┌─ DATASET RECORDS

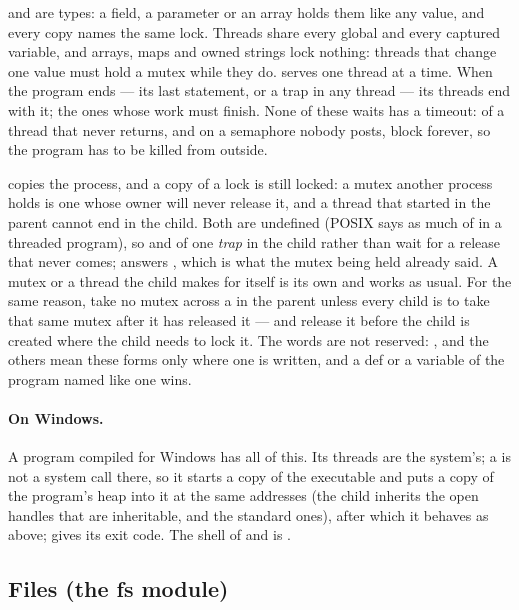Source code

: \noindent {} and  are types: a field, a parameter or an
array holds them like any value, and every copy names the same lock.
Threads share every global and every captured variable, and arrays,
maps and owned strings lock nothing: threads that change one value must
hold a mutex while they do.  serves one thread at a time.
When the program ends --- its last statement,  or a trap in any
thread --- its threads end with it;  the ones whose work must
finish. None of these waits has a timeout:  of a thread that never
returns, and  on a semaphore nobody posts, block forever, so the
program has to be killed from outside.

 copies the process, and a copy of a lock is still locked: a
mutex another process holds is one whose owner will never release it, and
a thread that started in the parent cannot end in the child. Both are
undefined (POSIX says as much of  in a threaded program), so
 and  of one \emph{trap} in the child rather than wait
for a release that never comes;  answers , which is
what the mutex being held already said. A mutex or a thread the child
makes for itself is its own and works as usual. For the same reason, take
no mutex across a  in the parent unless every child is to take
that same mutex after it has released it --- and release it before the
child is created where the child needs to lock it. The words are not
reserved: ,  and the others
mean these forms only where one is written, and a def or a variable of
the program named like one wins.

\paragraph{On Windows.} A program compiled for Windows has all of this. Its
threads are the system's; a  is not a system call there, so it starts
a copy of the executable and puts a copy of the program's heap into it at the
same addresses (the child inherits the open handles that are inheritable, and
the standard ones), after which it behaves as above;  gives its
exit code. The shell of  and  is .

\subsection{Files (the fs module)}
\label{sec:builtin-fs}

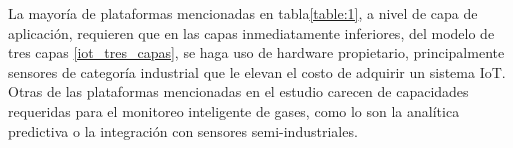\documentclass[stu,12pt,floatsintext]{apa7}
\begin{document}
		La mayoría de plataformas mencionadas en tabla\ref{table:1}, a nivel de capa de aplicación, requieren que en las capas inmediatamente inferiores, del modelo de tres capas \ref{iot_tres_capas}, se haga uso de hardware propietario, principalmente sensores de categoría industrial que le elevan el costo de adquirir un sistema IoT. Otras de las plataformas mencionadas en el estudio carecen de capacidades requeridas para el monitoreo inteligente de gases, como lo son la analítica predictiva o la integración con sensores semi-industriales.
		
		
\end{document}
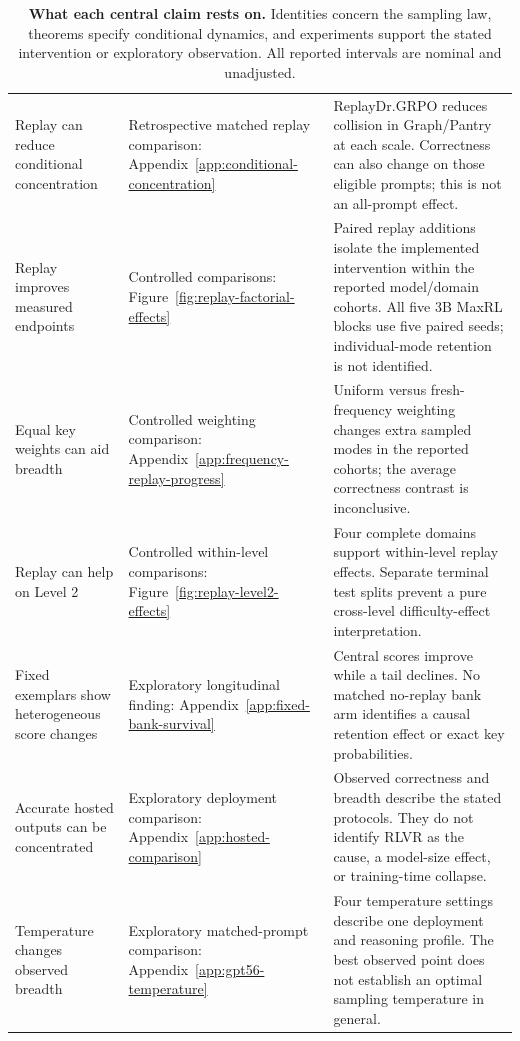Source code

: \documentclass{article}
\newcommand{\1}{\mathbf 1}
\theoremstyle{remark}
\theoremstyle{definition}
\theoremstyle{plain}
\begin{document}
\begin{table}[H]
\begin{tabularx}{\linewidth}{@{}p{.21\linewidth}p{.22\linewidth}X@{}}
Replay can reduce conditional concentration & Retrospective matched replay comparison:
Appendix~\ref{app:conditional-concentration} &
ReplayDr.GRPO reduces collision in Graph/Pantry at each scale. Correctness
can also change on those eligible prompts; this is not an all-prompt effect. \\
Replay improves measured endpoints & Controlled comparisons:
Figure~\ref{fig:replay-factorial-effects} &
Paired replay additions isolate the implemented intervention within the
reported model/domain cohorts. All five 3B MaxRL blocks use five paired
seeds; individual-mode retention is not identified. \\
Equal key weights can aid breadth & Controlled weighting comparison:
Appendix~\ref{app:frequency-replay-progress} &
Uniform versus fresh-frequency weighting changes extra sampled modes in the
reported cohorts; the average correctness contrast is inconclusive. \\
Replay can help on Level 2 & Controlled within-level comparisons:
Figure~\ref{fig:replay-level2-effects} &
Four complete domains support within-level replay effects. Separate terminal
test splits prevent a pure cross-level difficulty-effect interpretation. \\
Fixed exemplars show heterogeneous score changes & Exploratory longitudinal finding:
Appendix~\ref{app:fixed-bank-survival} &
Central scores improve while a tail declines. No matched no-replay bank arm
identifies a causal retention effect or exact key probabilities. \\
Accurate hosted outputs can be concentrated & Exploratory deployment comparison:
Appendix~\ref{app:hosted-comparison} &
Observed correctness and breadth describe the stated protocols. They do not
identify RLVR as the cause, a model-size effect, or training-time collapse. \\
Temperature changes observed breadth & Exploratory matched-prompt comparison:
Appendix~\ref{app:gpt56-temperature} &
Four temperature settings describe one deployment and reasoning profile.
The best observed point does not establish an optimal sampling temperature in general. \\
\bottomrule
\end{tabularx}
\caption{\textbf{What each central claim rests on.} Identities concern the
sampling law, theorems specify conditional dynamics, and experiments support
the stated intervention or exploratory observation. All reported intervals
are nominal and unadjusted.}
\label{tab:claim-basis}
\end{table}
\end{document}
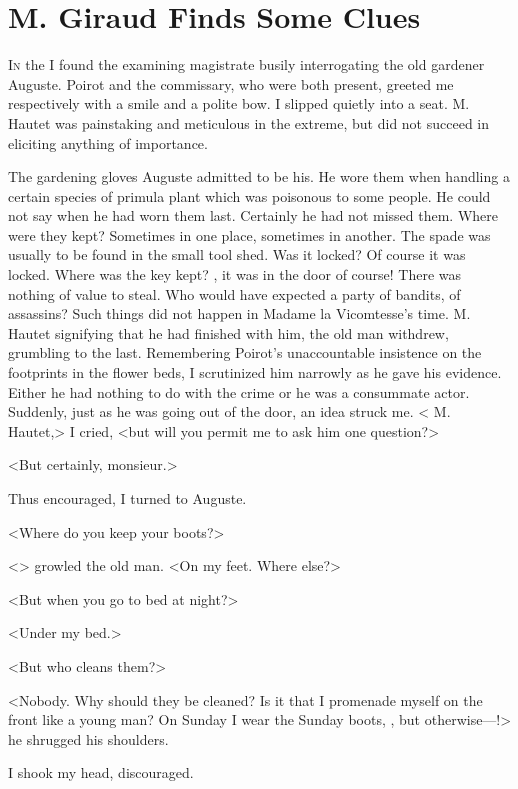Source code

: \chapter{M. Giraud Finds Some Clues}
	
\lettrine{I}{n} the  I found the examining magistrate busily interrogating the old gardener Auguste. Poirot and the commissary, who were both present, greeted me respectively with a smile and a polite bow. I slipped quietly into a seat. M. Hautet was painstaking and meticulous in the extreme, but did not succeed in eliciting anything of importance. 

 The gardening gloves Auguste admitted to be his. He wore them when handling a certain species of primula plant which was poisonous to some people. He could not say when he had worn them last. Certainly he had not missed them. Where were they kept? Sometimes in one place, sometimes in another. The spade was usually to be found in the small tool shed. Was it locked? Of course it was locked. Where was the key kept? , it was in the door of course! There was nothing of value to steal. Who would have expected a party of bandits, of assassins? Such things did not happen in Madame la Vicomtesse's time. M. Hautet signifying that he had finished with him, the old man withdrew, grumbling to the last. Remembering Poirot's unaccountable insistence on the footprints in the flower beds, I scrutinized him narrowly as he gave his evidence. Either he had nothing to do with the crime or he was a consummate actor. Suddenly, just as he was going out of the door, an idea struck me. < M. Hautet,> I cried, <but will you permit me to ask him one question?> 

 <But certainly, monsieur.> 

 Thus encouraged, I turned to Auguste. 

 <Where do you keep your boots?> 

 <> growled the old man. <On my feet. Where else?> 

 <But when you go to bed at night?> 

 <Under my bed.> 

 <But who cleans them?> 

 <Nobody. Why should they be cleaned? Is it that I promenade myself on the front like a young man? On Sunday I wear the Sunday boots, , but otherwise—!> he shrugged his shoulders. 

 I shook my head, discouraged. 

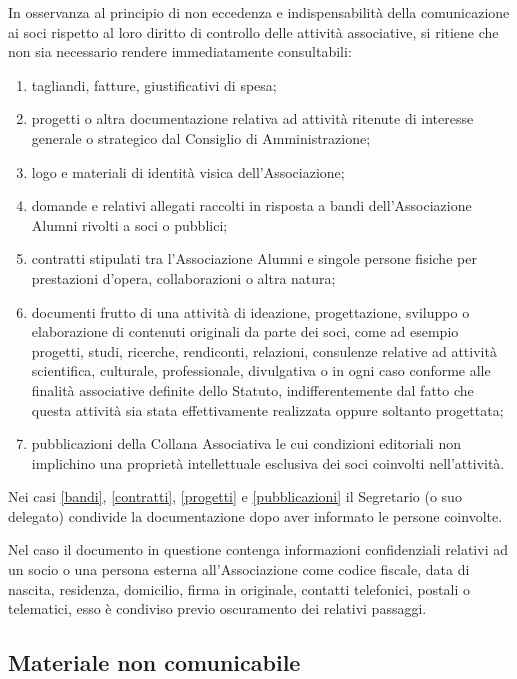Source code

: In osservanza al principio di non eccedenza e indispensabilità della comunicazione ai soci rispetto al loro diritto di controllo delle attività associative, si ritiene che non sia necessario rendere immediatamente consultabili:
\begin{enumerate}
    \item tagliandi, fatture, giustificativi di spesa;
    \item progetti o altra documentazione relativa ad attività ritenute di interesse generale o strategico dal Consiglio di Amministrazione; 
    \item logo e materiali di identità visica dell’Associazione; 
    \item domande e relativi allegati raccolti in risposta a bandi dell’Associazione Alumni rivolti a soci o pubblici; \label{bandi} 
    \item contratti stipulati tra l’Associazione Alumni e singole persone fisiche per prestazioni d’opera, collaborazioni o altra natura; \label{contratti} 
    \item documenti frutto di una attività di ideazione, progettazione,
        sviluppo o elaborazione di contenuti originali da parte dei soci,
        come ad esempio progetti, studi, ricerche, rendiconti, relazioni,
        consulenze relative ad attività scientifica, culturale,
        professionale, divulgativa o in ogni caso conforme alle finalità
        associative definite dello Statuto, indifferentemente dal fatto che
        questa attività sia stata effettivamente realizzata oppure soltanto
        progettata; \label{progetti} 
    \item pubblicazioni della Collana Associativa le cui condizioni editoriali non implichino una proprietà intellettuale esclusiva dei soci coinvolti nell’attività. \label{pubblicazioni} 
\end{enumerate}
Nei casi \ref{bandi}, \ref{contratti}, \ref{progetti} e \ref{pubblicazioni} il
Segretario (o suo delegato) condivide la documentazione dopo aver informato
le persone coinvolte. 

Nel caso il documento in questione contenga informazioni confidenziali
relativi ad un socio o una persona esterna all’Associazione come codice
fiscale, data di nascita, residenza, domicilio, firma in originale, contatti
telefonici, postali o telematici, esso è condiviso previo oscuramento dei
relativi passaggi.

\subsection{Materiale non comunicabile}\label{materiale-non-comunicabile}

└─

■ **WORK TO COMPLETE**
Exactly the lines above from the one that contains "Equal key weights" down to the one that contains "Giraud Finds Some" are to be output, both ends kept and pictures omitted.

■ **REPLY TO THE TASK**
Equal key weights can aid breadth & Controlled weighting comparison:
Appendix~\ref{app:frequency-replay-progress} &
Uniform versus fresh-frequency weighting changes extra sampled modes in the
reported cohorts; the average correctness contrast is inconclusive. \\
Replay can help on Level 2 & Controlled within-level comparisons:
Figure~\ref{fig:replay-level2-effects} &
Four complete domains support within-level replay effects. Separate terminal
test splits prevent a pure cross-level difficulty-effect interpretation. \\
Fixed exemplars show heterogeneous score changes & Exploratory longitudinal finding:
Appendix~\ref{app:fixed-bank-survival} &
Central scores improve while a tail declines. No matched no-replay bank arm
identifies a causal retention effect or exact key probabilities. \\
Accurate hosted outputs can be concentrated & Exploratory deployment comparison:
Appendix~\ref{app:hosted-comparison} &
Observed correctness and breadth describe the stated protocols. They do not
identify RLVR as the cause, a model-size effect, or training-time collapse. \\
Temperature changes observed breadth & Exploratory matched-prompt comparison:
Appendix~\ref{app:gpt56-temperature} &
Four temperature settings describe one deployment and reasoning profile.
The best observed point does not establish an optimal sampling temperature in general. \\
\bottomrule
\end{tabularx}
\caption{\textbf{What each central claim rests on.} Identities concern the
sampling law, theorems specify conditional dynamics, and experiments support
the stated intervention or exploratory observation. All reported intervals
are nominal and unadjusted.}
\label{tab:claim-basis}
\end{table}
\end{document}
Source code

: \chapter{M. Giraud Finds Some Clues}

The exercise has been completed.